There’s been a bevy of intended consequences from the MLB lockout, but one unintended consequence came to light on Monday. For the first time in almost 20 years, MLB players are not being tested for steroids. That being said, minor league players are still currently being tested for PEDs.
When the CBA expired on December 1st, baseball’s Joint Drug Program went with it. Which of course, includes the rules that prohibit MLB players from using steroids and testing them to ensure compliance.
The CEO of USADA (U.S. Anti-Doping Agency), Travis Tygart, raised the alarm this past Monday.
“It should be a major concern to all those who value fair play.”
Predictably, both MLB and the MLBPA declined to comment on the matter.
Tygart warned of the potential dangers of the hiatus on steroid testing. He believes it could impact the integrity of the 2022 season.

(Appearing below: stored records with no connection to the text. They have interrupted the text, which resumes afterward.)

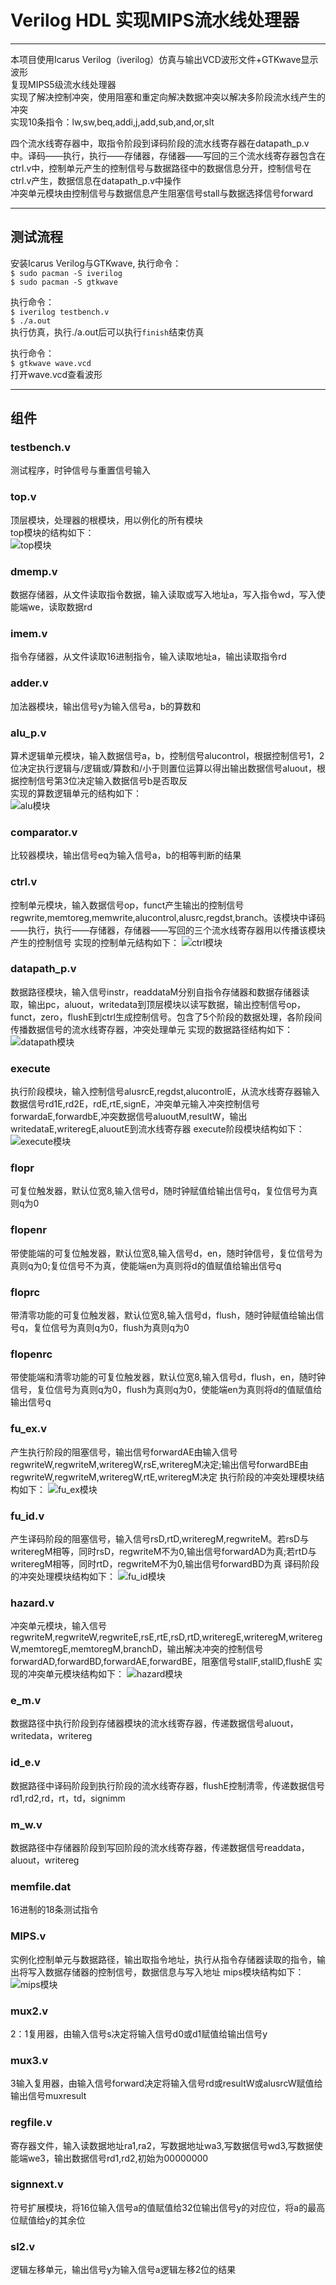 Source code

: # Verilog HDL 实现MIPS流水线处理器
---
本项目使用Icarus Verilog（iverilog）仿真与输出VCD波形文件+GTKwave显示波形  
复现MIPS5级流水线处理器  
实现了解决控制冲突，使用阻塞和重定向解决数据冲突以解决多阶段流水线产生的冲突  
实现10条指令：lw,sw,beq,addi,j,add,sub,and,or,slt  

四个流水线寄存器中，取指令阶段到译码阶段的流水线寄存器在datapath_p.v中。译码——执行，执行——存储器，存储器——写回的三个流水线寄存器包含在ctrl.v中，控制单元产生的控制信号与数据路径中的数据信息分开，控制信号在ctrl.v产生，数据信息在datapath_p.v中操作  
冲突单元模块由控制信号与数据信息产生阻塞信号stall与数据选择信号forward  

---
## 测试流程
安装Icarus Verilog与GTKwave, 执行命令：  
	`$ sudo pacman -S iverilog`  
	`$ sudo pacman -S gtkwave`   

执行命令：   
	`$ iverilog testbench.v`   
	`$ ./a.out`   
执行仿真，执行./a.out后可以执行`finish`结束仿真  

执行命令：   
	`$ gtkwave wave.vcd`   
打开wave.vcd查看波形  

---
## 组件

### testbench.v
测试程序，时钟信号与重置信号输入

### top.v
顶层模块，处理器的根模块，用以例化的所有模块   
top模块的结构如下：   
![top模块](https://raw.githubusercontent.com/leihksk/MIPS_test/main/doc/picture/top.png)   

### dmemp.v
数据存储器，从文件读取指令数据，输入读取或写入地址a，写入指令wd，写入使能端we，读取数据rd

### imem.v
指令存储器，从文件读取16进制指令，输入读取地址a，输出读取指令rd   

### adder.v
加法器模块，输出信号y为输入信号a，b的算数和   

### alu_p.v
算术逻辑单元模块，输入数据信号a，b，控制信号alucontrol，根据控制信号1，2位决定执行逻辑与/逻辑或/算数和/小于则置位运算以得出输出数据信号aluout，根据控制信号第3位决定输入数据信号b是否取反   
实现的算数逻辑单元的结构如下：  
![alu模块](https://raw.githubusercontent.com/leihksk/MIPS_test/main/doc/picture/alu.png)   

### comparator.v
比较器模块，输出信号eq为输入信号a，b的相等判断的结果

### ctrl.v
控制单元模块，输入数据信号op，funct产生输出的控制信号regwrite,memtoreg,memwrite,alucontrol,alusrc,regdst,branch。该模块中译码——执行，执行——存储器，存储器——写回的三个流水线寄存器用以传播该模块产生的控制信号
实现的控制单元结构如下： 
![ctrl模块](https://raw.githubusercontent.com/leihksk/MIPS_test/main/doc/picture/ctrl.png)  

### datapath_p.v
数据路径模块，输入信号instr，readdataM分别自指令存储器和数据存储器读取，输出pc，aluout，writedata到顶层模块以读写数据，输出控制信号op，funct，zero，flushE到ctrl生成控制信号。包含了5个阶段的数据处理，各阶段间传播数据信号的流水线寄存器，冲突处理单元
实现的数据路径结构如下： 
![datapath模块](https://raw.githubusercontent.com/leihksk/MIPS_test/main/doc/picture/datapath.png)  

### execute
执行阶段模块，输入控制信号alusrcE,regdst,alucontrolE，从流水线寄存器输入数据信号rd1E,rd2E，rdE,rtE,signE，冲突单元输入冲突控制信号forwardaE,forwardbE,冲突数据信号aluoutM,resultW，输出writedataE,writeregE,aluoutE到流水线寄存器
execute阶段模块结构如下：   
![execute模块](https://raw.githubusercontent.com/leihksk/MIPS_test/main/doc/picture/execute.png)  

### flopr
可复位触发器，默认位宽8,输入信号d，随时钟赋值给输出信号q，复位信号为真则q为0

### flopenr
带使能端的可复位触发器，默认位宽8,输入信号d，en，随时钟信号，复位信号为真则q为0;复位信号不为真，使能端en为真则将d的值赋值给输出信号q

### floprc
带清零功能的可复位触发器，默认位宽8,输入信号d，flush，随时钟赋值给输出信号q，复位信号为真则q为0，flush为真则q为0

### flopenrc
带使能端和清零功能的可复位触发器，默认位宽8,输入信号d，flush，en，随时钟信号，复位信号为真则q为0，flush为真则q为0，使能端en为真则将d的值赋值给输出信号q

### fu_ex.v
产生执行阶段的阻塞信号，输出信号forwardAE由输入信号regwriteW,regwriteM,writeregW,rsE,writeregM决定;输出信号forwardBE由regwriteW,regwriteM,writeregW,rtE,writeregM决定
执行阶段的冲突处理模块结构如下： 
![fu_ex模块](https://raw.githubusercontent.com/leihksk/MIPS_test/main/doc/picture/fu_ex.png)  

### fu_id.v
产生译码阶段的阻塞信号，输入信号rsD,rtD,writeregM,regwriteM。若rsD与writeregM相等，同时rsD，regwriteM不为0,输出信号forwardAD为真;若rtD与writeregM相等，同时rtD，regwriteM不为0,输出信号forwardBD为真
译码阶段的冲突处理模块结构如下： 
![fu_id模块](https://raw.githubusercontent.com/leihksk/MIPS_test/main/doc/picture/fu_id.png)  

### hazard.v
冲突单元模块，输入信号regwriteM,regwriteW,regwriteE,rsE,rtE,rsD,rtD,writeregE,writeregM,writeregW,memtoregE,memtoregM,branchD，输出解决冲突的控制信号forwardAD,forwardBD,forwardAE,forwardBE，阻塞信号stallF,stallD,flushE
实现的冲突单元模块结构如下： 
![hazard模块](https://raw.githubusercontent.com/leihksk/MIPS_test/main/doc/picture/hazard.png)  

### e_m.v
数据路径中执行阶段到存储器模块的流水线寄存器，传递数据信号aluout，writedata，writereg

### id_e.v
数据路径中译码阶段到执行阶段的流水线寄存器，flushE控制清零，传递数据信号rd1,rd2,rd，rt，td，signimm

### m_w.v
数据路径中存储器阶段到写回阶段的流水线寄存器，传递数据信号readdata，aluout，writereg

### memfile.dat
16进制的18条测试指令

### MIPS.v
实例化控制单元与数据路径，输出取指令地址，执行从指令存储器读取的指令，输出将写入数据存储器的控制信号，数据信息与写入地址
mips模块结构如下：   
![mips模块](https://raw.githubusercontent.com/leihksk/MIPS_test/main/doc/picture/mips.png)  

### mux2.v
2：1复用器，由输入信号s决定将输入信号d0或d1赋值给输出信号y

### mux3.v
3输入复用器，由输入信号forward决定将输入信号rd或resultW或alusrcW赋值给输出信号muxresult

### regfile.v
寄存器文件，输入读数据地址ra1,ra2，写数据地址wa3,写数据信号wd3,写数据使能端we3，输出数据信号rd1,rd2,初始为00000000

### signnext.v
符号扩展模块，将16位输入信号a的值赋值给32位输出信号y的对应位，将a的最高位赋值给y的其余位

### sl2.v
逻辑左移单元，输出信号y为输入信号a逻辑左移2位的结果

“If it’s just a simple matter of agreeing to it…so that when the game does restart, you don’t have questions hanging over individual players based on size, speed, batting percentage, home run numbers, whatever it may be, that people are going to call into question again.”
The ceasing of steroid testing could not come at a worse time. In January, Hall-of-Fame voters once again did not elect Barry Bonds and Roger Clemens to Cooperstown. Seemingly, for their outsized roles in baseball’s infamous Steroid Era.
Besides cancelling regular games, the last thing the sport of baseball needs is the second coming of the Steroid Era.
For a league that can’t get anything right at the moment, the time is now to mitigate any future steroid controversy.